> **EXERCISE AIM**: Retype the records below from their first line through the line holding "Si dibujásemos el", including both ends and no pictures.

> **INPUT**:
"""

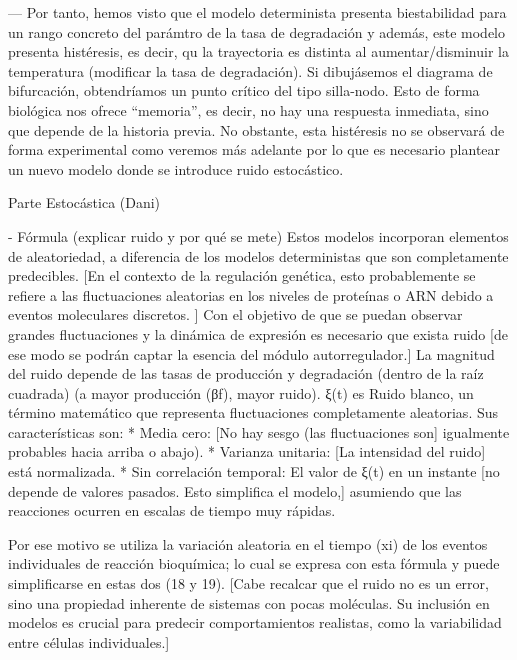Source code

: ---
Por tanto, hemos visto que el modelo determinista presenta biestabilidad para un rango concreto del parámtro de la tasa de degradación y además, este modelo presenta histéresis, es decir, qu la trayectoria es distinta al aumentar/disminuir la temperatura (modificar la tasa de degradación). 
Si dibujásemos el diagrama de bifurcación, obtendríamos un punto crítico del tipo silla-nodo.
Esto de forma biológica nos ofrece “memoria”, es decir, no hay una respuesta inmediata, sino que depende de la historia previa. No obstante, esta histéresis no se observará de forma experimental como veremos más adelante por lo que es necesario plantear un nuevo modelo donde se introduce ruido estocástico.



Parte Estocástica (Dani)

- Fórmula (explicar ruido y por qué se mete)
Estos modelos incorporan elementos de aleatoriedad, a diferencia de los modelos deterministas que son completamente predecibles. [En el contexto de la regulación genética, esto probablemente se refiere a las fluctuaciones aleatorias en los niveles de proteínas o ARN debido a eventos moleculares discretos. ]
Con el objetivo de que se puedan observar grandes fluctuaciones y la dinámica de expresión es necesario que exista ruido [de ese modo se podrán captar la esencia del módulo autorregulador.]
La magnitud del ruido depende de las tasas de producción y degradación (dentro de la raíz cuadrada) (a mayor producción (βf), mayor ruido).
ξ(t) es Ruido blanco, un término matemático que representa fluctuaciones completamente aleatorias. Sus características son: 
* Media cero: [No hay sesgo (las fluctuaciones son] igualmente probables hacia arriba o abajo). 
* Varianza unitaria: [La intensidad del ruido] está normalizada. 
* Sin correlación temporal: El valor de ξ(t) en un instante [no depende de valores pasados. Esto simplifica el modelo,] asumiendo que las reacciones ocurren en escalas de tiempo muy rápidas.

Por ese motivo se utiliza la variación aleatoria en el tiempo (xi) de los eventos individuales de reacción bioquímica; lo cual se expresa con esta fórmula y puede simplificarse en estas dos (18 y 19).
[Cabe recalcar que el ruido no es un error, sino una propiedad inherente de sistemas con pocas moléculas. Su inclusión en modelos es crucial para predecir comportamientos realistas, como la variabilidad entre células individuales.]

"""

> **TASK RESULT**:
Source code

: ---
Por tanto, hemos visto que el modelo determinista presenta biestabilidad para un rango concreto del parámtro de la tasa de degradación y además, este modelo presenta histéresis, es decir, qu la trayectoria es distinta al aumentar/disminuir la temperatura (modificar la tasa de degradación). 
Si dibujásemos el diagrama de bifurcación, obtendríamos un punto crítico del tipo silla-nodo.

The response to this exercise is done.